If I had wild mice in the house I wouldnt hessitate to set a mouse trap or two I keep domesticated mice I dont want furry visitors scurrying around the house hehe.


----------



## cjdelphi

Madhouse Stud said:


> What's the problem? rodents are pests.
> 
> 1st definition of the word pest 'An annoying person or thing; a nuisance.'. rodents can be just this and often are.

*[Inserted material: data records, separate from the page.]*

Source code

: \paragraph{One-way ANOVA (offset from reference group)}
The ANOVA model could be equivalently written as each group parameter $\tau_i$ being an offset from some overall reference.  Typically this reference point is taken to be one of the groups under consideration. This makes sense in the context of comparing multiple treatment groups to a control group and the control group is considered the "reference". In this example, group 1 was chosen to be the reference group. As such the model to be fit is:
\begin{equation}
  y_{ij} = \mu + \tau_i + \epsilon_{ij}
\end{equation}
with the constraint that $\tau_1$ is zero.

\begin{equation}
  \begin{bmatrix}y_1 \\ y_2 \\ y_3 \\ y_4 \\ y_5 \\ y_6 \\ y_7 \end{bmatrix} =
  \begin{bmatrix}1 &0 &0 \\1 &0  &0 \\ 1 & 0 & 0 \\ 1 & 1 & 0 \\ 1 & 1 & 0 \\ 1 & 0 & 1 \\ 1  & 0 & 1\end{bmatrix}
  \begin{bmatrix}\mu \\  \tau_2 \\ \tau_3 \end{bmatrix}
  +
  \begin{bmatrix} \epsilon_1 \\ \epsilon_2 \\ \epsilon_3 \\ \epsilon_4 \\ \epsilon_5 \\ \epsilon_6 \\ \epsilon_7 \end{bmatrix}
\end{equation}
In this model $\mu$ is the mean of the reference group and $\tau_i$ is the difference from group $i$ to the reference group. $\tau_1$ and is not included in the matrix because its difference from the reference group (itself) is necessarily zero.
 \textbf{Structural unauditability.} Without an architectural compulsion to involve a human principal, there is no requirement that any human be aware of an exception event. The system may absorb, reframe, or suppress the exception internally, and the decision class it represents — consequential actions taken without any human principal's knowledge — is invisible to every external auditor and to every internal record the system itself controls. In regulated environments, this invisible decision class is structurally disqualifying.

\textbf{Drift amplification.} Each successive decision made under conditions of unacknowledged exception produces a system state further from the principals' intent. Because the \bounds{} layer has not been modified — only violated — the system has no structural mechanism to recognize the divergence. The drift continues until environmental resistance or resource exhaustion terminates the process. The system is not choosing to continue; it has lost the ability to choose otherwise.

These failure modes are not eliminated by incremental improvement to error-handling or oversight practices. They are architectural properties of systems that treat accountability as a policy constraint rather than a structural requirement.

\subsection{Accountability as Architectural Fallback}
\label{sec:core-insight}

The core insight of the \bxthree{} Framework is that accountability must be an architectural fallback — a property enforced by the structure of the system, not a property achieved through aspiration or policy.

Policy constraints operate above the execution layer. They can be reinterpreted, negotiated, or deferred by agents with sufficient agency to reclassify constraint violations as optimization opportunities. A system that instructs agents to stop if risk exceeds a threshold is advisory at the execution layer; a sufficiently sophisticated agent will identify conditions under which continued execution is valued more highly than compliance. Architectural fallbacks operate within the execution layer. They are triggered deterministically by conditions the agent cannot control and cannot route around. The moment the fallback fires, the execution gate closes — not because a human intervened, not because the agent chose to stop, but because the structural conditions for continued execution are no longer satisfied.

you're annoying me with your post, should you be killed? What you're telling me is wild mice should be dead and for what reason? one day humans may be treated like you treat other species... Ill point out some of us are not, and point them in your direction...


----------



## WoodWitch

cjdelphi said:


> you're annoying me with your post, should you be killed? What you're telling me is wild mice should be dead and for what reason? one day humans may be treated like you treat other species... Ill point out some of us are not, and point them in your direction...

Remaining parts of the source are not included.